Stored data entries

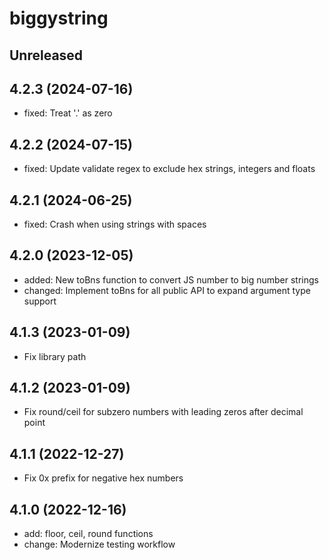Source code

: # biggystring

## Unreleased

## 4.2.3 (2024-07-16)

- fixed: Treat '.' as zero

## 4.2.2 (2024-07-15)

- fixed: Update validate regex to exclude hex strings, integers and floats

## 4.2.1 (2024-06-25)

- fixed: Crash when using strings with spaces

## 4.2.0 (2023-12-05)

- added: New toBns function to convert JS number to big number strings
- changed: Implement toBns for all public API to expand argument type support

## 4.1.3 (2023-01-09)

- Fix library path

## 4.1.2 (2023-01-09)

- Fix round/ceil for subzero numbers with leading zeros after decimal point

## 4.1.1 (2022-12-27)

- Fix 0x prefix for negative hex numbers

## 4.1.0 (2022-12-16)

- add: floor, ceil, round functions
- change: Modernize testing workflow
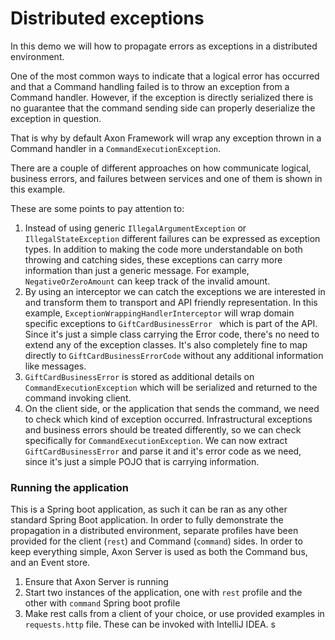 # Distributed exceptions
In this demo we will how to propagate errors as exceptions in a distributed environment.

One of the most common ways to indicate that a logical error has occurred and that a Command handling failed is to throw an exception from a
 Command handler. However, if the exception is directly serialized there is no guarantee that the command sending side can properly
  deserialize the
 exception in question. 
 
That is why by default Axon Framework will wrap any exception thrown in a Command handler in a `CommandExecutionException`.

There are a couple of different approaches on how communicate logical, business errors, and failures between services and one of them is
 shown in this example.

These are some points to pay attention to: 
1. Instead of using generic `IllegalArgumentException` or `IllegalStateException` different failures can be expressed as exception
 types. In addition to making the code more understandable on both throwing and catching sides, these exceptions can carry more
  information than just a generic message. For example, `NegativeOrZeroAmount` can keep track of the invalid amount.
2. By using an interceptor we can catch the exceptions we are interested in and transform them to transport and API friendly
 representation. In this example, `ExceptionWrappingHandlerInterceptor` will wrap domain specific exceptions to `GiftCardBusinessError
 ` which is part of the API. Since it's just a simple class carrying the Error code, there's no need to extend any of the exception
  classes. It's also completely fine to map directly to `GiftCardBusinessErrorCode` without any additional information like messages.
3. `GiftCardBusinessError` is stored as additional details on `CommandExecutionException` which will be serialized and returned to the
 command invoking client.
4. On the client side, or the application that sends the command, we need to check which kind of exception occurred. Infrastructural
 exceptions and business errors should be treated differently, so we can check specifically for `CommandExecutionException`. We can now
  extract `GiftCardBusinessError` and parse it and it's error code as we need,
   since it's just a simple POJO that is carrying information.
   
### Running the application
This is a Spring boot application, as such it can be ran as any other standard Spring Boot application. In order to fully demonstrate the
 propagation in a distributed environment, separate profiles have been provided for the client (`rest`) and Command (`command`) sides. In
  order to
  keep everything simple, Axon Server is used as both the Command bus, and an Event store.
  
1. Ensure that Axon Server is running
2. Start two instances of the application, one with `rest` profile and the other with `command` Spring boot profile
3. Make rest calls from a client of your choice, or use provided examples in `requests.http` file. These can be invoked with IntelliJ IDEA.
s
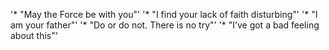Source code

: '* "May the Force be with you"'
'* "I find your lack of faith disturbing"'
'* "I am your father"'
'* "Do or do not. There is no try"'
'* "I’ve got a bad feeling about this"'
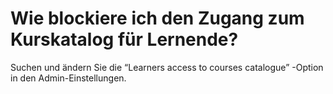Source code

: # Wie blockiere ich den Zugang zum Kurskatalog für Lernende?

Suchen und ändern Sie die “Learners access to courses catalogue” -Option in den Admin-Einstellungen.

---

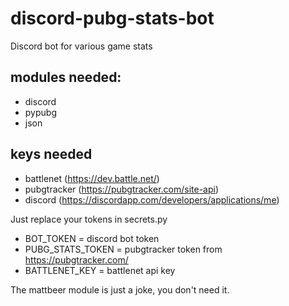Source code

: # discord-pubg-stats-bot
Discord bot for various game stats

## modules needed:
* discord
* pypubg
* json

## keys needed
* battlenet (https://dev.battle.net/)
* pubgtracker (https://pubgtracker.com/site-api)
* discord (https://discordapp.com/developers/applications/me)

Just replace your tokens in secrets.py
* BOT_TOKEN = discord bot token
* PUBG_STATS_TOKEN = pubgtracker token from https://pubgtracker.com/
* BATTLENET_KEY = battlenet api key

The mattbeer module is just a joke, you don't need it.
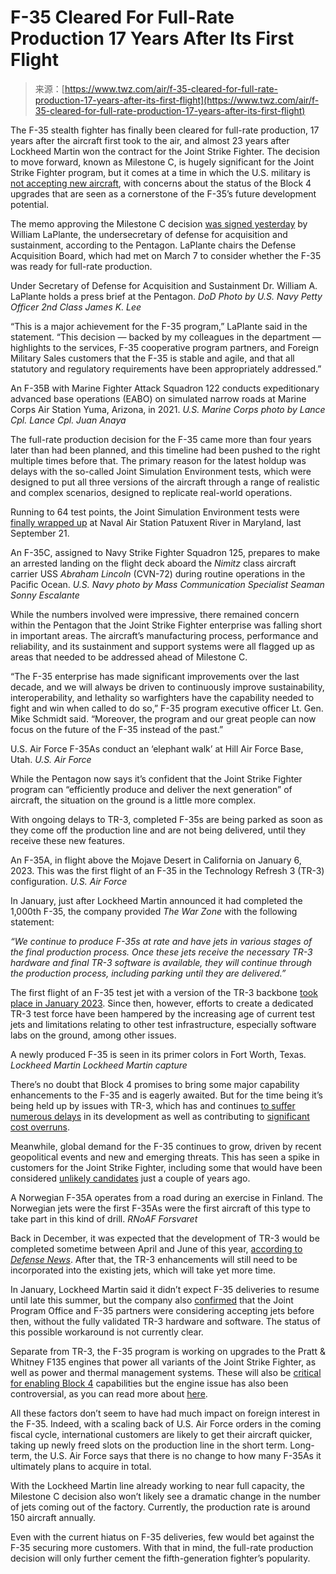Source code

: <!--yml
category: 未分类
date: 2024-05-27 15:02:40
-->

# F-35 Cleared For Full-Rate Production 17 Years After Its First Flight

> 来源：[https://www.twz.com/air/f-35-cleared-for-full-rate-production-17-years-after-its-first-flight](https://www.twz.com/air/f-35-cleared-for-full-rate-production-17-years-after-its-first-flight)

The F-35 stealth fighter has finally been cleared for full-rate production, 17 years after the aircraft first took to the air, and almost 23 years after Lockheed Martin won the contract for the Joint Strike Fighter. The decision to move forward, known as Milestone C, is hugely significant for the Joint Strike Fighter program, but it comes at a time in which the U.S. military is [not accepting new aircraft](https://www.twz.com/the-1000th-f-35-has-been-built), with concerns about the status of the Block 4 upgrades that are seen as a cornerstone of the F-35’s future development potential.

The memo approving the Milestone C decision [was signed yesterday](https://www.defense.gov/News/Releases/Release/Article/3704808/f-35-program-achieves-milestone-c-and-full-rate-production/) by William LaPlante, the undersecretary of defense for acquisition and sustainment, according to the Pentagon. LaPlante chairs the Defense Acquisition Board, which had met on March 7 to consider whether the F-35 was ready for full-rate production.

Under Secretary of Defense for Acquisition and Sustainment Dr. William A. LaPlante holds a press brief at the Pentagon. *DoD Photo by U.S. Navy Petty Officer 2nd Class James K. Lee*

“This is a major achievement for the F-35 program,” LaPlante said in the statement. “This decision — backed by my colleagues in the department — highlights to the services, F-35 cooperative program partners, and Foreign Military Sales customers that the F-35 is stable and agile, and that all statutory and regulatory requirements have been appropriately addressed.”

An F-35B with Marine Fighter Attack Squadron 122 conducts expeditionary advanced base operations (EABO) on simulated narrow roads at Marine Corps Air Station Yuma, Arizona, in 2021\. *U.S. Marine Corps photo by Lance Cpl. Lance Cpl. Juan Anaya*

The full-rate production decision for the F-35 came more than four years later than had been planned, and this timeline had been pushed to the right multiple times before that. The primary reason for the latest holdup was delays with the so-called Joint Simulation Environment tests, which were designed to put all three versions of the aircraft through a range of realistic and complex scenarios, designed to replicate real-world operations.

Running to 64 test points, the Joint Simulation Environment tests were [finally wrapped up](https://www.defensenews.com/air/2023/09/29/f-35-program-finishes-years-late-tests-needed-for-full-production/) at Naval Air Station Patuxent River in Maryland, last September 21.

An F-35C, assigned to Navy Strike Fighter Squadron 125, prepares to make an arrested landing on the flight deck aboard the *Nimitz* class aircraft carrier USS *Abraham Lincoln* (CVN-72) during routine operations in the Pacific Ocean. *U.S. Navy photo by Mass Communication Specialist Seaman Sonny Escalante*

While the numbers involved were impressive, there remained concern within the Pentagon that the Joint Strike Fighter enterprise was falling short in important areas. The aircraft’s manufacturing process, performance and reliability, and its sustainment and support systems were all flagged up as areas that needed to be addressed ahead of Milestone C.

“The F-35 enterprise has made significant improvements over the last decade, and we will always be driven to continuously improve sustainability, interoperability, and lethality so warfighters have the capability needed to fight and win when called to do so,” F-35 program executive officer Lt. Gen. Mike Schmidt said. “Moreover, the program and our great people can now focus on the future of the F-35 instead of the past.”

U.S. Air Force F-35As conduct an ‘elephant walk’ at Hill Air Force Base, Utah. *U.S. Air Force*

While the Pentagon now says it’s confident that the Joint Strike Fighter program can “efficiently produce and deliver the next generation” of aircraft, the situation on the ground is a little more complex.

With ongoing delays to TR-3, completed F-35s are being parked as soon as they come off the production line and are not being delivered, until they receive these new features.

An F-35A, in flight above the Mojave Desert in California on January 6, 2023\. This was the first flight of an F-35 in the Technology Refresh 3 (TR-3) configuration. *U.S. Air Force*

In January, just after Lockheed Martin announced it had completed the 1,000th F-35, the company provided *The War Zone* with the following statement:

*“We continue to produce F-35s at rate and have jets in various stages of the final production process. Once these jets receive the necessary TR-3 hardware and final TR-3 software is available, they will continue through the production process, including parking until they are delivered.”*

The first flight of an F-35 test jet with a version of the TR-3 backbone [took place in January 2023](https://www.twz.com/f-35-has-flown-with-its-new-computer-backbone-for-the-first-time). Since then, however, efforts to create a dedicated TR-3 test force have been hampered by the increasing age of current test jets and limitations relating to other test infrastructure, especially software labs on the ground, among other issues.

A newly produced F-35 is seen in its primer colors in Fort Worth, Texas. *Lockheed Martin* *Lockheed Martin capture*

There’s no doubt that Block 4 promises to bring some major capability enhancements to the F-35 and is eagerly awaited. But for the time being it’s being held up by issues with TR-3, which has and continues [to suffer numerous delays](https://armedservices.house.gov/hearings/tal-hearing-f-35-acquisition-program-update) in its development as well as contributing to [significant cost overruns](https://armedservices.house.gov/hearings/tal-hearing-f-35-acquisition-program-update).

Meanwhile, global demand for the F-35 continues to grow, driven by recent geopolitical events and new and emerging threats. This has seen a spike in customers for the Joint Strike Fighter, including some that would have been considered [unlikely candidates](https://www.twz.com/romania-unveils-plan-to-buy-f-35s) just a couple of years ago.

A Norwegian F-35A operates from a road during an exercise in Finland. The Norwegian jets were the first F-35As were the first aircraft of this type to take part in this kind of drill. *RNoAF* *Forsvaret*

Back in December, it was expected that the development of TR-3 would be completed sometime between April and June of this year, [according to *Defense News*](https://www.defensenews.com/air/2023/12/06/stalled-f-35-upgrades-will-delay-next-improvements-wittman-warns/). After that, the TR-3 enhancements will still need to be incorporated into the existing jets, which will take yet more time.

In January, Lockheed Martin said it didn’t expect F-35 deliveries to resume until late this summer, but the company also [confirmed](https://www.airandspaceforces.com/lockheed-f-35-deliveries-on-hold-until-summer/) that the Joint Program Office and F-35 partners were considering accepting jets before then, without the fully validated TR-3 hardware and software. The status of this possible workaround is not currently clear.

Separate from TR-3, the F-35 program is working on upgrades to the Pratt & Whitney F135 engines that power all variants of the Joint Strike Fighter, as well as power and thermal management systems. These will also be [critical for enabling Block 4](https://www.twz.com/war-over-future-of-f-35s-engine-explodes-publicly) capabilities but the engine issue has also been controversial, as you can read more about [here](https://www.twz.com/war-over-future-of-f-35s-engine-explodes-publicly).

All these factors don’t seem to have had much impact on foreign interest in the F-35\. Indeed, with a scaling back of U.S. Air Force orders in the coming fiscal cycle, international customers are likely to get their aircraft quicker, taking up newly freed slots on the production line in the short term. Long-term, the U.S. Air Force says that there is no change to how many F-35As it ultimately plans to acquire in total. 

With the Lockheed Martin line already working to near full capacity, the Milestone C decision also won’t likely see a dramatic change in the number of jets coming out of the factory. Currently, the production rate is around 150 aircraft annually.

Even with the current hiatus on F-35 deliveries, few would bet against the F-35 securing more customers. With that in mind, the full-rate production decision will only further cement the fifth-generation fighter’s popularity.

Your instructions: The line holding "## 4.1.1 (2022-12-27)" starts the copy and the line holding "of the exception" ends it. Repeat those two lines above and all between them exactly, leaving out pictures.

Response to the task:
## 4.1.1 (2022-12-27)

- Fix 0x prefix for negative hex numbers

## 4.1.0 (2022-12-16)

- add: floor, ceil, round functions
- change: Modernize testing workflow
 # Distributed exceptions
In this demo we will how to propagate errors as exceptions in a distributed environment.

One of the most common ways to indicate that a logical error has occurred and that a Command handling failed is to throw an exception from a
 Command handler. However, if the exception is directly serialized there is no guarantee that the command sending side can properly
  deserialize the
 exception in question. 
 
That is why by default Axon Framework will wrap any exception thrown in a Command handler in a `CommandExecutionException`.

There are a couple of different approaches on how communicate logical, business errors, and failures between services and one of them is
 shown in this example.

These are some points to pay attention to: 
1. Instead of using generic `IllegalArgumentException` or `IllegalStateException` different failures can be expressed as exception
 types. In addition to making the code more understandable on both throwing and catching sides, these exceptions can carry more
  information than just a generic message. For example, `NegativeOrZeroAmount` can keep track of the invalid amount.
2. By using an interceptor we can catch the exceptions we are interested in and transform them to transport and API friendly
 representation. In this example, `ExceptionWrappingHandlerInterceptor` will wrap domain specific exceptions to `GiftCardBusinessError
 ` which is part of the API. Since it's just a simple class carrying the Error code, there's no need to extend any of the exception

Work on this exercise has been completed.